Recent edition of a book by James Stirling (1692 -- 1770)
Recent edition of a book by James Stirling (1692 — 1770)

We have already listed many basic aspects of the multinomial law in a former post. This post is devoted to an additional remark. Recall that the multinomial law

\[ \mathcal{M}(n,p_1\delta_{e_1}+\cdots+p_d\delta_{e_d}) \]

where \( {e_1,\ldots,e_d} \) is the canonical basis of \( {\mathbb{R}^d} \) is given by

\[ (p_1\delta_{e_1}+\cdots+p_d\delta_{e_d})^{*n} =\sum_{\substack{(n_1,\ldots,n_d)\in\mathbb{N}^d\\n_1+\cdots+n_d=n}} \binom{n}{n_1,\ldots,n_d}p_1^{n_1}\cdots p_d^{n_d}\delta_{(a_1,\ldots,a_d)} \]

where

\[ \binom{n}{n_1,\ldots,n_d} =\frac{n!}{n_1!\cdots n_d!} \]

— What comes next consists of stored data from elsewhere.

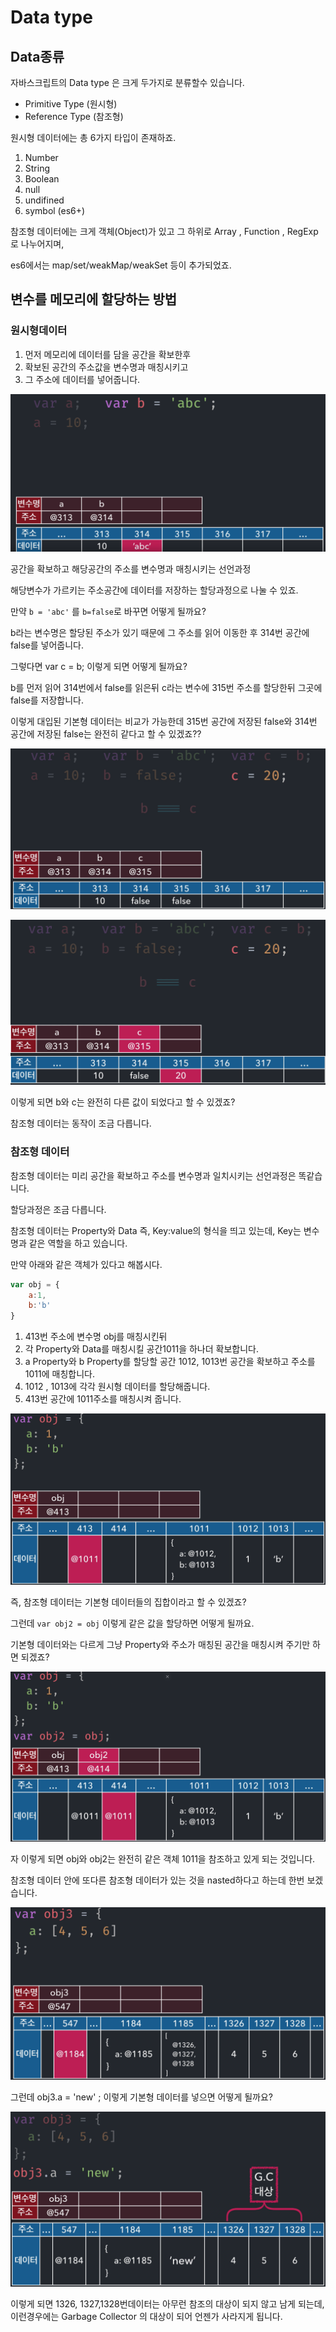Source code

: # Data type

## Data종류

자바스크립트의 Data type 은 크게 두가지로 분류할수 있습니다. 

* Primitive Type  \(원시형\)
* Reference Type  \(참조형\)

원시형 데이터에는 총 6가지 타입이 존재하죠.

1. Number
2. String
3. Boolean
4. null
5. undifined
6. symbol \(es6+\)

참조형 데이터에는 크게 객체\(Object\)가 있고 그 하위로 Array , Function , RegExp로 나누어지며,

es6에서는 map/set/weakMap/weakSet 등이 추가되었죠.

## 변수를 메모리에 할당하는 방법

### 원시형데이터

1. 먼저 메모리에 데이터를 담을 공간을 확보한후
2. 확보된 공간의 주소값을 변수명과 매칭시키고
3. 그 주소에 데이터를 넣어줍니다. 

![](.gitbook/assets/image%20%2887%29.png)

공간을 확보하고 해당공간의 주소를 변수명과 매칭시키는 선언과정

해당변수가 가르키는 주소공간에 데이터를 저장하는 할당과정으로 나눌 수 있죠. 

만약 `b = 'abc'` 를 `b=false`로 바꾸면 어떻게 될까요? 

b라는 변수명은 할당된 주소가 있기 때문에 그 주소를 읽어 이동한 후 314번 공간에 false를 넣어줍니다.

그렇다면 var c = b; 이렇게 되면 어떻게 될까요? 

b를 먼저 읽어 314번에서 false를 읽은뒤 c라는 변수에 315번 주소를 할당한뒤 그곳에false를 저장합니다.

이렇게 대입된 기본형 데이터는 비교가 가능한데 315번 공간에 저장된 false와 314번 공간에 저장된 false는 완전히 같다고 할 수 있겠죠??

![&#xADF8;&#xB7FC; c&#xBCC0;&#xC218;&#xBA85;&#xC5D0; 20&#xC744; &#xD560;&#xB2F9;&#xD574; &#xBCF4;&#xC544;&#xC694;](.gitbook/assets/image%20%2812%29.png)

![false&#xB97C; 20&#xC73C;&#xB85C; &#xB36E;&#xC5B4; &#xC50C;&#xC6CC;&#xBC84;&#xB9BD;&#xB2C8;&#xB2E4;.](.gitbook/assets/image%20%2881%29.png)

이렇게 되면 b와 c는 완전히 다른 값이 되었다고 할 수 있겠죠?

참조형 데이터는 동작이 조금 다릅니다. 



### 참조형 데이터

참조형 데이터는 미리 공간을 확보하고 주소를 변수명과 일치시키는 선언과정은 똑같습니다.

 할당과정은 조금 다릅니다. 

참조형 데이터는 Property와 Data 즉, Key:value의 형식을 띄고 있는데, Key는 변수명과 같은 역할을 하고 있습니다. 

만약 아래와 같은 객체가 있다고 해봅시다. 

```javascript
var obj = {
    a:1,
    b:'b'
}
```

1. 413번 주소에 변수명 obj를 매칭시킨뒤
2. 각 Property와 Data를 매칭시킬 공간1011을 하나더 확보합니다.
3. a Property와 b Property를 할당할 공간 1012, 1013번 공간을 확보하고 주소를 1011에 매칭합니다. 
4. 1012 , 1013에 각각 원시형 데이터를 할당해줍니다. 
5. 413번 공간에 1011주소를 매칭시켜 줍니다.

![](.gitbook/assets/image%20%282%29.png)

즉, 참조형 데이터는 기본형 데이터들의 집합이라고 할 수 있겠죠?

그런데 `var obj2 = obj` 이렇게 같은 값을 할당하면 어떻게 될까요.

기본형 데이터와는 다르게 그냥 Property와 주소가 매칭된 공간을 매칭시켜 주기만 하면 되겠죠? 

![](.gitbook/assets/image%20%2880%29.png)

자 이렇게 되면 obj와 obj2는 완전히 같은 객체 1011을 참조하고 있게 되는 것입니다. 

참조형 데이터 안에 또다른 참조형 데이터가 있는 것을 nasted하다고 하는데 한번 보겠습니다.

![&#xC774;&#xB807;&#xAC8C; &#xACFC;&#xC815;&#xC740; &#xAC19;&#xC2B5;&#xB2C8;&#xB2E4;. ](.gitbook/assets/image%20%2877%29.png)

그런데 obj3.a = 'new' ; 이렇게 기본형 데이터를 넣으면 어떻게 될까요? 

![&#xCC38;&#xC870;&#xB41C; &#xC8FC;&#xC18C;&#xB97C; &#xAC00;&#xC9C0;&#xACE0; &#xC788;&#xB294; 1185&#xBC88;&#xC758; &#xB370;&#xC774;&#xD130;&#xB9CC; &#xAE30;&#xBCF8;&#xD615;&#xC73C;&#xB85C; &#xBC14;&#xB00C;&#xC5C8;&#xC2B5;&#xB2C8;&#xB2E4;.](.gitbook/assets/image%20%286%29.png)

이렇게 되면 1326, 1327,1328번데이터는 아무런 참조의 대상이 되지 않고 남게 되는데, 이런경우에는 Garbage Collector 의 대상이 되어 언젠가 사라지게 됩니다.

is the multinomial coefficient. This distribution encodes \( {n} \) throws of a dice with \( {d} \) faces.

Maximality of central multinomial coefficient. It turns out that the map

\[ (n_1,\ldots,n_d)\mapsto\binom{n}{n_1,\ldots,n_d} \]

is maximized when \( {n_1,\ldots,n_d} \) are all equal, more precisely as close as possible to each others due to discreteness. In other words, the central multinomial coefficient is the largest possible multinomial coefficient: for any \( {d\geq1} \) and \( {n\geq1} \),

\[ m_{n,d} :=\max_{\substack{(n_1,\ldots,n_d)\in\mathbb{N}^d\\n_1+\cdots+n_d=n}} \frac{n!}{n_1!\cdots n_d!} = \frac{n!}{q!^{d-r}(q+1)!^r}. \]

where \( {q:=n\mod d} \) in other words (Euclidean division)

\[ n=qd+r, \quad 0\leq r<d, \]

and in particular, if \( {n=qd} \) then

\[ m_{n,q}=m_{qd,d}=\frac{n!}{q!^d}. \]

Namely if \( {n_1+\cdots+n_d=n} \) and \( {n_1<q} \) then necessarily \( {n_k\geq q+1} \) for some \( {1\leq k\leq d} \), and then, for instance in the case \( {k=2} \) to keep things simple,

\[ \frac{n!}{n_1!\cdots n_d!} <\frac{n_2}{n_1+1}\frac{n!}{n_1!\cdots n_d!} =\frac{n!}{(n_1+1)!(n_2-1)!n_3!\cdots n_d!}. \]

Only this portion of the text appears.